Discursos que divergem do que está na Palavra se tornaram tão naturais de se ouvir nos púlpitos que são inquestionáveis e absolutos para muitos, que não se importam em verificar a veracidade dos fatos, preferindo seguir dogmas sedimentados na avareza e ignorância dos falsos mestres.

Uma das inverdades que mais geram lucro e supostos fiéis é a premissa de que seus problemas acabarão quando aceitar Jesus. Não somente isso, mas todas as áreas de sua vida terão infinito abastamento, e se isto não ocorrer significa que você está “em pecado” ou que não impõe suas vontades a Deus com “autoridade”, ordenando a Ele o que e como deve ser feito. É vergonhoso e constrangedor até mesmo pensar sobre tal ideia. O respeito para com Deus e Sua soberania não tem nenhuma importância.

A distância entre este evangelho fabricado e baseado em princípios parcos, materialistas e chulos em muito difere do evangelho pregado por Jesus e os apóstolos. Em Filipenses o Apóstolo Paulo afirma ter aprendido a viver sob qualquer circunstância debaixo da graça de Deus:

‘’Não digo isto como por necessidade, porque já aprendi a contentar-me com o que tenho. Sei estar abatido, e sei também ter abundância; em toda a maneira, e em todas as coisas estou instruído, tanto a ter fartura, como a ter fome; tanto a ter abundância, como a padecer necessidade. Posso todas as coisas em Cristo que me fortalece. ’’ – (Filipenses 4:11-13)

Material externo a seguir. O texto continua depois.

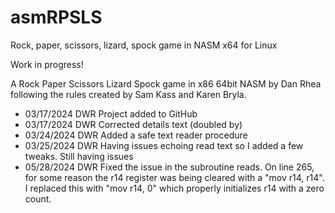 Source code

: # asmRPSLS

Rock, paper, scissors, lizard, spock game in NASM x64 for Linux

Work in progress!

A Rock Paper Scissors Lizard Spock game in x86 64bit NASM by Dan Rhea
following the rules created by Sam Kass and Karen Bryla.

- 03/17/2024 DWR Project added to GitHub
- 03/17/2024 DWR Corrected details text (doubled by)
- 03/24/2024 DWR Added a safe text reader procedure
- 03/25/2024 DWR Having issues echoing read text so I added a few tweaks. Still having issues
- 05/28/2024 DWR Fixed the issue in the subroutine reads. On line 265, for some reason the r14 register
was being cleared with a "mov r14, r14". I replaced this with "mov r14, 0" which properly initializes r14 
with a zero count.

Ironicamente, o último versículo da passagem acima (e somente ele) é frequentemente usado pelos que querem embasar seus supostos direitos e imposições perante Deus. Porém, perceba que o apóstolo não afirma e nem sequer deixa subentendido que estará alegre e fiel a Deus somente quando os ventos forem favoráveis, tampouco faz exigências e demandas ao Pai. Ele simplesmente encontrou alegria e força naquele que o fortalece, independentemente das circunstâncias externas. E que circunstâncias! No princípio, perseguições ferrenhas e sofrimentos extremos eram comuns entre os irmãos (a autêntica Igreja ainda hoje padece tais aflições).

Hoje, a cristandade se adequa ao mundo de tal forma que o sobrenatural, inaceitável e ultrajante é ver um “evangélico” sofrer. Observando o exemplo de Paulo, constatamos que a habitação do Espírito Santo em sua vida lhe conferia humildade o suficiente para se submeter a Deus e Seus planos, ainda que estes fossem incompreensíveis à condição humana.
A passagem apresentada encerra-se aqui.